**YOUR INSTRUCTIONS:** Below are records to print word for word; include none of their pictures.
◇ ◇ ◇ ◇ ◇
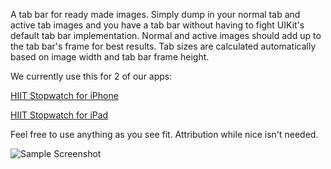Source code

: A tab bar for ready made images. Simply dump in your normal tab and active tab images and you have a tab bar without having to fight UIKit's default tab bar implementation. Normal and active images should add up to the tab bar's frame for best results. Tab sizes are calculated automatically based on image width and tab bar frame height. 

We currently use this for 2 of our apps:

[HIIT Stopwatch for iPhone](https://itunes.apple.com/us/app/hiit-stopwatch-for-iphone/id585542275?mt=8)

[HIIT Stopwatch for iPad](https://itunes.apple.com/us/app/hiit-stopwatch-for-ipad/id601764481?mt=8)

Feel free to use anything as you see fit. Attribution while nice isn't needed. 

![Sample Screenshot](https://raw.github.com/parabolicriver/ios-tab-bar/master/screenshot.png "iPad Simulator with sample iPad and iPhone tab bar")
◇ ◇ ◇ ◇ ◇
**RESULT FOR THIS TASK:**
Source code

: A tab bar for ready made images. Simply dump in your normal tab and active tab images and you have a tab bar without having to fight UIKit's default tab bar implementation. Normal and active images should add up to the tab bar's frame for best results. Tab sizes are calculated automatically based on image width and tab bar frame height. 

We currently use this for 2 of our apps:

[HIIT Stopwatch for iPhone](https://itunes.apple.com/us/app/hiit-stopwatch-for-iphone/id585542275?mt=8)

[HIIT Stopwatch for iPad](https://itunes.apple.com/us/app/hiit-stopwatch-for-ipad/id601764481?mt=8)

Feel free to use anything as you see fit. Attribution while nice isn't needed. 

![Sample Screenshot](https://raw.github.com/parabolicriver/ios-tab-bar/master/screenshot.png "iPad Simulator with sample iPad and iPhone tab bar")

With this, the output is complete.